If $$\frac{{{{\sin }^2}\phi - 3\sin \phi + 2}}{{{{\cos }^2}\phi }} = 1,$$     where 0° < $$\phi $$ < 90° then what is the value of (cos2$$\phi $$ - sin3$$\phi $$ + cosec2$$\phi $$)?

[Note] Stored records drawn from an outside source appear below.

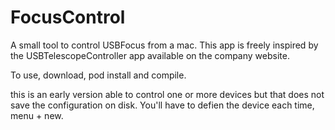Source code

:# FocusControl

A small tool to control USBFocus from a mac. This app is freely inspired by the USBTelescopeController app available on the company website.

To use, download, pod install and compile. 

this is an early version able to control one or more devices but that does not save the configuration on disk. You'll have to defien the device each time, menu + new.

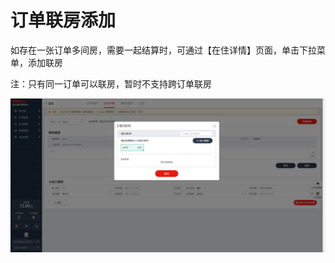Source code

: # 订单联房添加

如存在一张订单多间房，需要一起结算时，可通过【在住详情】页面，单击下拉菜单，添加联房

注：只有同一订单可以联房，暂时不支持跨订单联房

![](../../../.gitbook/assets/image%20%28366%29.png)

Solution(By Examveda Team)

$$\eqalign{ & \frac{{{{\sin }^2}\phi - 3\sin \phi + 2}}{{{{\cos }^2}\phi }} = 1 \cr & \Rightarrow {\sin ^2}\phi - 3\sin \phi + 2 = {\cos ^2}\phi \cr & \Rightarrow {\sin ^2}\phi - 3\sin \phi + 2 = 1 - {\sin ^2}\phi \cr & \Rightarrow 2{\sin ^2}\phi - 3\sin \phi + 1 = 0 \cr & \Rightarrow 2{\sin ^2}\phi - 2\sin \phi - \sin \phi + 1 = 0 \cr & \Rightarrow 2\sin \phi \left( {\sin \phi - 1} \right) - 1\left( {\sin \phi - 1} \right) = 0 \cr & \Rightarrow \left( {\sin \phi - 1} \right)\left( {2\sin \phi - 1} \right) = 0 \cr & \therefore \sin \phi = 1\,\,\left( {{\text{not valid}}} \right) \cr & {\text{and }}\sin \phi = \frac{1}{2} \cr & \Rightarrow \sin \phi = \sin {30^ \circ } \cr & \therefore \phi = {30^ \circ } \cr & \therefore \cos 2\phi - \sin 3\phi + {\text{cosec }}2\phi \cr & = \cos {60^ \circ } - \sin {90^ \circ } + {\text{cosec }}{60^ \circ } \cr & = \frac{1}{2} - 1 + \frac{2}{{\sqrt 3 }} \cr & = \frac{2}{{\sqrt 3 }} - \frac{1}{2} \cr & = \frac{{\left( {4 - \sqrt 3 } \right)}}{{2\sqrt 3 }} \times \frac{{\sqrt 3 }}{{\sqrt 3 }} \cr & = \frac{{4\sqrt 3 - 3}}{6} \cr & \cr & {\bf{Alternative:}} \cr & {\text{Put }}\phi = {30^ \circ } \cr & {\text{L}}{\text{.H}}{\text{.S}}{\text{.}} = \frac{{{{\sin }^2}{{30}^ \circ } - 3\sin {{30}^ \circ } + 2}}{{{{\cos }^2}{{30}^ \circ }}} \cr & = \frac{{\frac{1}{4} - \frac{3}{2} + 2}}{{\frac{3}{4}}} \cr & = \frac{{1 - 6 + 8}}{3} \cr & = \frac{3}{3} \cr & = 1 = {\text{R}}{\text{.H}}{\text{.S}}{\text{.}} \cr & \therefore \cos 2\phi - \sin 3\phi + {\text{cosec }}2\phi \cr & = \cos {60^ \circ } - \sin {90^ \circ } + {\text{cosec }}{60^ \circ } \cr & = \frac{1}{2} - 1 + \frac{2}{{\sqrt 3 }} \cr & = - \frac{1}{2} + \frac{2}{{\sqrt 3 }} \cr & = \frac{{\left( { - \sqrt 3 + 4} \right)}}{{2\sqrt 3 }} \times \frac{{\sqrt 3 }}{{\sqrt 3 }} \cr & = \frac{{ - 3 + 4\sqrt 3 }}{6} \cr} $$